Resido em Coimbra e conheço o trabalho do CAIC. Conheci alguns professores que lá trabalharam e fui lá uma vez, convidado, dar uma palestra sobre Física para os alunos. Considero que foi um erro grave a extinção, imposta pelo governo, de um estabelecimento de ensino com amplas provas dadas, desde 1955, na formação de numerosos alunos, mais de dez mil, de uma região periférica – e bastante desfavorecida – de Coimbra.
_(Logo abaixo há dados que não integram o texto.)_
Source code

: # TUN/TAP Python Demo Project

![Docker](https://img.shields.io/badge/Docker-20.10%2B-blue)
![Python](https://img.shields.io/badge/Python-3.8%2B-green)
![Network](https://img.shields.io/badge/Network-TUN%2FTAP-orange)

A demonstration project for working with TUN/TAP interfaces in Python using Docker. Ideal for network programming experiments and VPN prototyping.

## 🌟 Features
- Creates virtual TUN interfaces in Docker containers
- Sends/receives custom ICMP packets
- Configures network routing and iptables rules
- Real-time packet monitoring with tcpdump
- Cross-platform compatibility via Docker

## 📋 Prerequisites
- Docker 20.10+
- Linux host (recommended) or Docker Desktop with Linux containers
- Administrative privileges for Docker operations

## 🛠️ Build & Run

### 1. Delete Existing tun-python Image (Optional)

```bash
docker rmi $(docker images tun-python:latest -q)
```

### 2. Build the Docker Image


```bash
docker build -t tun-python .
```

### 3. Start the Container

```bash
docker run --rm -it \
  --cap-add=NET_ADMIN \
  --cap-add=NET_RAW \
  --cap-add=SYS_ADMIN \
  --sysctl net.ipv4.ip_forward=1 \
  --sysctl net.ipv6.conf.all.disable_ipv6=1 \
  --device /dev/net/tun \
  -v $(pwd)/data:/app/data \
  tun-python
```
Ouvi alguns debates sobre o fim dos referidos Contratos de Associação e pareceram-me, em geral, tolhidos pela ideologia: os defensores da medida governamental partem do princípio de que um serviço público só pode ser prestado por uma entidade pública, o que não é verdade, por abundarem os exemplos, entre nós e lá fora, de serviços públicos prestados por entidades privadas com o necessário apoio estatal.

O ponto principal, julgo que incontestável, é que o encerramento da escola – para além do prejuízo dos professores e funcionários, alguns deles com carreiras de muitos anos – redundou num claro prejuízo para os alunos, que não dispõem de uma solução com as mesmas proximidade e qualidade. Costuma dizer-se que os colégios são, em Portugal, lugares dos “meninos ricos”. Mas este não era seguramente o caso do CAIC, frequentado maioritariamente por crianças e jovens de camadas sociais baixas, como mostram as estatísticas dos resultados escolares (é conhecida a correlação entre estes e o estatuto económico-social das famílias dos alunos).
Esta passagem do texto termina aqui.